Personal information
- Born: 21 September 1980 (age 45) Tomislavgrad, SR Bosnia and Herzegovina, SFR Yugoslavia
- Nationality: Croatian
- Listed height: 1.72 m (5 ft 8 in)
- Listed weight: 59 kg (130 lb)

Career information
- WNBA draft: 2002: undrafted
- Playing career: 1998–2015
- Position: Shooting guard

Career history

Playing
- 1998–2002: Croatia Zagreb
- 2002–2008: Šibenik Jolly
- 2008–2009: Dynamo Moscow
- 2009–2010: Gospić
- 2010–2011: Wisla Krákow
- 2011: Novi Zagreb
- 2011–2012: Kayseri Kaski
- 2012: Ankara Kolejliler
- 2013–2014: Konak Belediye
- 2014–2015: İstanbul Üniversitesi

Coaching
- 2017–2019: Croatia

= Anđa Jelavić =

Croatian basketball player

Anđa Jelavić (born 21 September 1980) is a former Croatian female basketball player and current basketball coach. At the 2012 Summer Olympics, she competed for the Croatian national team in the women's event.
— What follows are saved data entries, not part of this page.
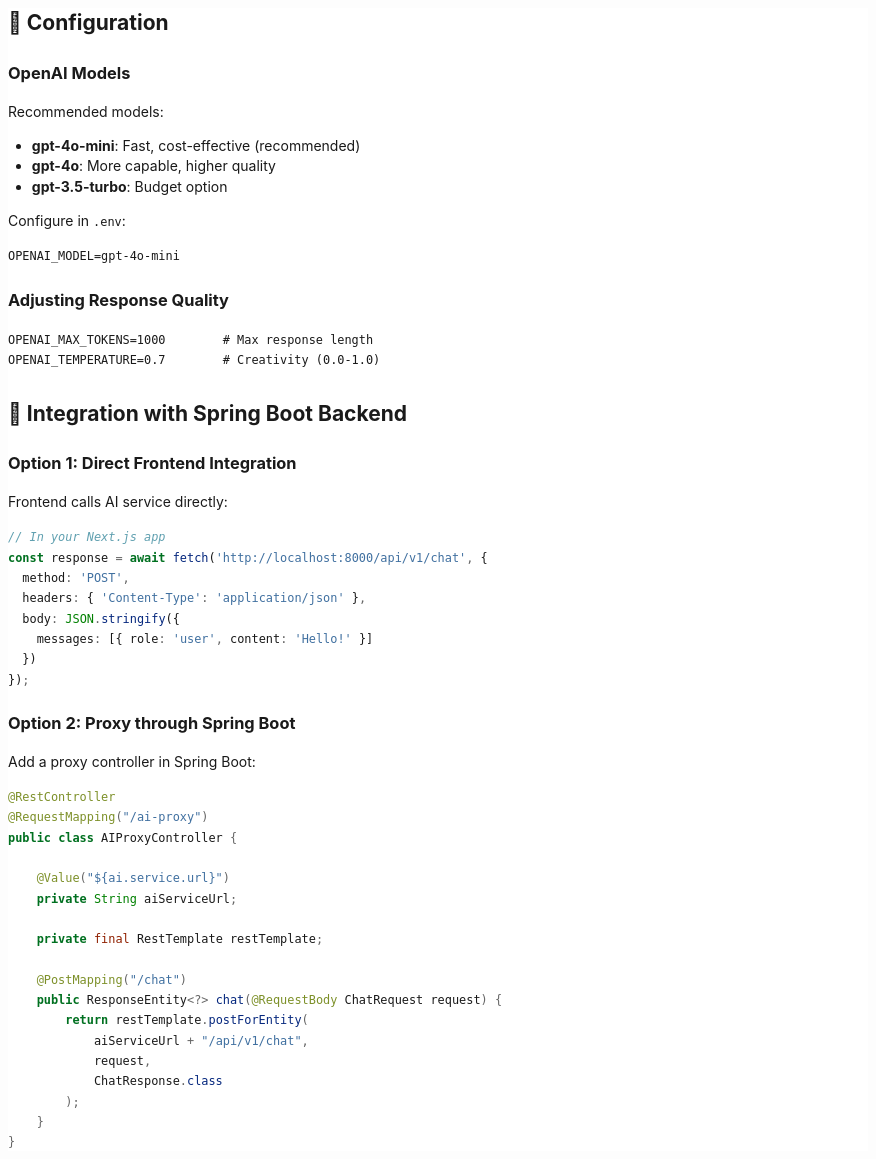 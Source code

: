 ## 🔧 Configuration

### OpenAI Models

Recommended models:
- **gpt-4o-mini**: Fast, cost-effective (recommended)
- **gpt-4o**: More capable, higher quality
- **gpt-3.5-turbo**: Budget option

Configure in `.env`:
```env
OPENAI_MODEL=gpt-4o-mini
```

### Adjusting Response Quality

```env
OPENAI_MAX_TOKENS=1000        # Max response length
OPENAI_TEMPERATURE=0.7        # Creativity (0.0-1.0)
```

## 🔗 Integration with Spring Boot Backend

### Option 1: Direct Frontend Integration

Frontend calls AI service directly:

```typescript
// In your Next.js app
const response = await fetch('http://localhost:8000/api/v1/chat', {
  method: 'POST',
  headers: { 'Content-Type': 'application/json' },
  body: JSON.stringify({
    messages: [{ role: 'user', content: 'Hello!' }]
  })
});
```

### Option 2: Proxy through Spring Boot

Add a proxy controller in Spring Boot:

```java
@RestController
@RequestMapping("/ai-proxy")
public class AIProxyController {

    @Value("${ai.service.url}")
    private String aiServiceUrl;

    private final RestTemplate restTemplate;

    @PostMapping("/chat")
    public ResponseEntity<?> chat(@RequestBody ChatRequest request) {
        return restTemplate.postForEntity(
            aiServiceUrl + "/api/v1/chat",
            request,
            ChatResponse.class
        );
    }
}
```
She is 5 ft 8 inches (1 m 72 cm) tall.

==Career as coach==
In April 2017, she was named the head coach of the Croatian women national team, instead of Braslav Turić, who was sacked. On 12 February 2019 she announced she is going to leave the Croatian national team because of family problems.